> **What this task involves**:
Only the pictures are dropped; the lines of the material that follow are returned exactly.

> **Records to use**:
════════
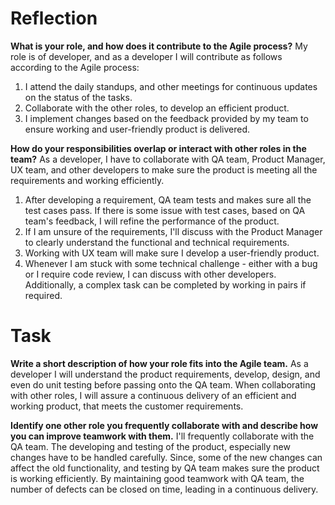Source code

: # Reflection

**What is your role, and how does it contribute to the Agile process?**
My role is of developer, and as a developer I will contribute as follows according to the Agile process:
1. I attend the daily standups, and other meetings for continuous updates on the status of the tasks.
2. Collaborate with the other roles, to develop an efficient product.
3. I implement changes based on the feedback provided by my team to ensure working and user-friendly product is delivered.

**How do your responsibilities overlap or interact with other roles in the team?**
As a developer, I have to collaborate with QA team, Product Manager, UX team, and other developers to make sure the product is meeting all the requirements and working efficiently.
1. After developing a requirement, QA team tests and makes sure all the test cases pass.
   If there is some issue with test cases, based on QA team's feedback, I will refine the performance of the product.
2. If I am unsure of the requirements, I'll discuss with the Product Manager to clearly understand the functional and technical requirements.
3. Working with UX team will make sure I develop a user-friendly product.
4. Whenever I am stuck with some technical challenge - either with a bug or I require code review, I can discuss with other developers. 
   Additionally, a complex task can be completed by working in pairs if required.

# Task

**Write a short description of how your role fits into the Agile team.**
As a developer I will understand the product requirements, develop, design, and even do unit testing before passing onto the QA team. When collaborating with other roles,
I will assure a continuous delivery of an efficient and working product, that meets the customer requirements.

**Identify one other role you frequently collaborate with and describe how you can improve teamwork with them.**
I'll frequently collaborate with the QA team. The developing and testing of the product, especially new changes have to be handled carefully. Since, some of the new changes
can affect the old functionality, and testing by QA team makes sure the product is working efficiently. By maintaining good teamwork with QA team, the number of defects can be
closed on time, leading in a continuous delivery.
════════
> **Output**:
Source code

: # Reflection

**What is your role, and how does it contribute to the Agile process?**
My role is of developer, and as a developer I will contribute as follows according to the Agile process:
1. I attend the daily standups, and other meetings for continuous updates on the status of the tasks.
2. Collaborate with the other roles, to develop an efficient product.
3. I implement changes based on the feedback provided by my team to ensure working and user-friendly product is delivered.

**How do your responsibilities overlap or interact with other roles in the team?**
As a developer, I have to collaborate with QA team, Product Manager, UX team, and other developers to make sure the product is meeting all the requirements and working efficiently.
1. After developing a requirement, QA team tests and makes sure all the test cases pass.
   If there is some issue with test cases, based on QA team's feedback, I will refine the performance of the product.
2. If I am unsure of the requirements, I'll discuss with the Product Manager to clearly understand the functional and technical requirements.
3. Working with UX team will make sure I develop a user-friendly product.
4. Whenever I am stuck with some technical challenge - either with a bug or I require code review, I can discuss with other developers. 
   Additionally, a complex task can be completed by working in pairs if required.

# Task

**Write a short description of how your role fits into the Agile team.**
As a developer I will understand the product requirements, develop, design, and even do unit testing before passing onto the QA team. When collaborating with other roles,
I will assure a continuous delivery of an efficient and working product, that meets the customer requirements.

**Identify one other role you frequently collaborate with and describe how you can improve teamwork with them.**
I'll frequently collaborate with the QA team. The developing and testing of the product, especially new changes have to be handled carefully. Since, some of the new changes
can affect the old functionality, and testing by QA team makes sure the product is working efficiently. By maintaining good teamwork with QA team, the number of defects can be
closed on time, leading in a continuous delivery.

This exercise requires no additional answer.